Demian Bulwa
04/29/10
The attorney for Johannes Mehserle, the former BART police officer who shot and killed an unarmed train rider last year, is asking the judge in his client’s upcoming trial in Los Angeles to give jurors an all-or-nothing option – convict Mehserle of second-degree murder or acquit him.
The former officer’s lawyer, Michael Rains, says Mehserle meant to shock Oscar Grant with a Taser and accidentally fired his service pistol into the 22-year-old Hayward man’s back while trying to handcuff him at Oakland’s Fruitvale Station early Jan. 1, 2009.
Under the defense request – which Rains made in a recent court filing and is opposed by the prosecution – jurors would not consider first-degree murder or lesser crimes associated with a homicide.
First-degree murder typically requires premeditation, while second-degree murder does not. The maximum sentence for first-degree murder is 25 years to life, while for second-degree it is 15 years to life.
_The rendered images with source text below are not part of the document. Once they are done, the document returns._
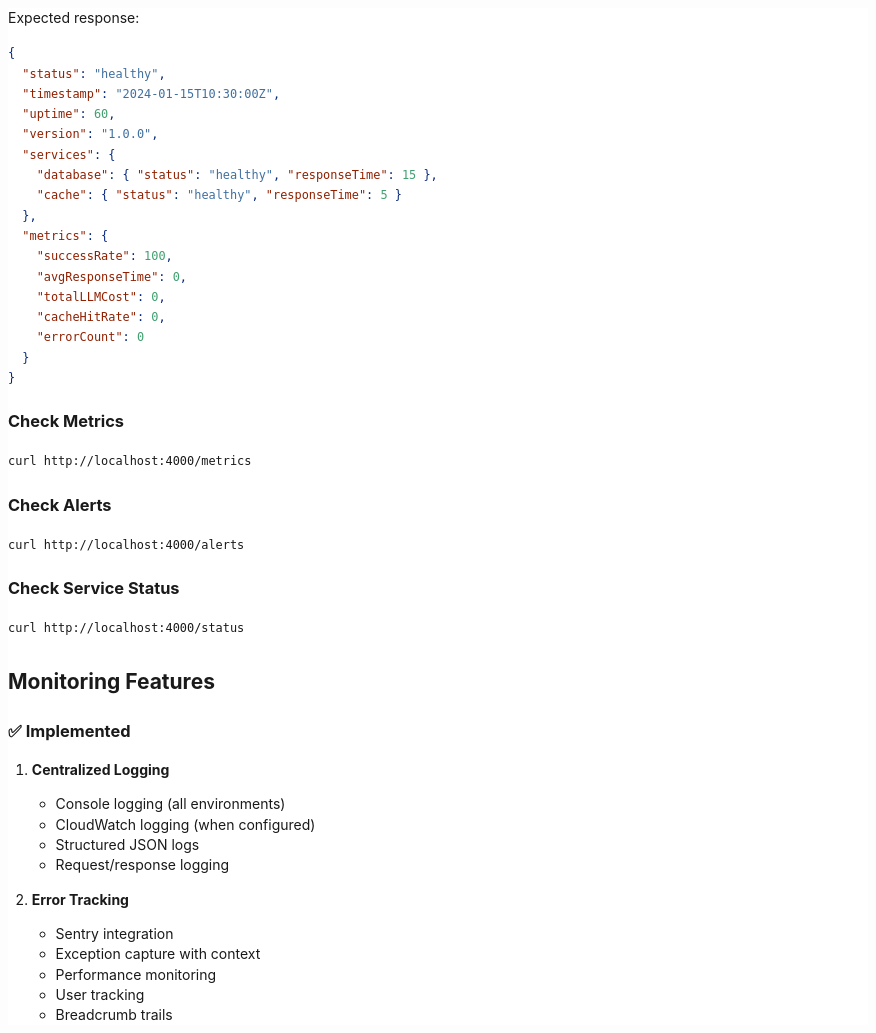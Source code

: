 Expected response:
```json
{
  "status": "healthy",
  "timestamp": "2024-01-15T10:30:00Z",
  "uptime": 60,
  "version": "1.0.0",
  "services": {
    "database": { "status": "healthy", "responseTime": 15 },
    "cache": { "status": "healthy", "responseTime": 5 }
  },
  "metrics": {
    "successRate": 100,
    "avgResponseTime": 0,
    "totalLLMCost": 0,
    "cacheHitRate": 0,
    "errorCount": 0
  }
}
```

### Check Metrics

```bash
curl http://localhost:4000/metrics
```

### Check Alerts

```bash
curl http://localhost:4000/alerts
```

### Check Service Status

```bash
curl http://localhost:4000/status
```

## Monitoring Features

### ✅ Implemented

1. **Centralized Logging**
   - Console logging (all environments)
   - CloudWatch logging (when configured)
   - Structured JSON logs
   - Request/response logging

2. **Error Tracking**
   - Sentry integration
   - Exception capture with context
   - Performance monitoring
   - User tracking
   - Breadcrumb trails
Rains argues that the facts of the case wouldn’t support a conviction for voluntary manslaughter, which generally refers to an unlawful killing in the heat of passion; or involuntary manslaughter, a killing in the commission of a misdemeanor or infraction.
If manslaughter charges are off the table, “the upside for the defense is, the chance of an acquittal or a hung jury goes up,” said Jim Hammer, a former San Francisco prosecutor who now sits on the city’s Police Commission. “The downside is they might be walking their client into a murder conviction – whereas, if manslaughter was on the table, the jury might have picked that as a compromise.”
The court filing by Mehserle’s team underscores how heavily the defense is relying on its contention that the 28-year-old former officer mistakenly drew his gun – a defense that prosecutors and two Alameda County judges have called a fabrication unsupported by evidence.
“Mehserle will make no self-defense argument,” Rains says in the filing. He says the jury could convict on second-degree murder if it “concludes Mehserle actually intended to use his gun, and did so with conscious disregard of the danger to Grant’s life.”
Mehserle’s trial was moved to Los Angeles after an Alameda County judge concluded that the former officer could not receive a fair trial in the East Bay. Jury selection is scheduled to begin in June.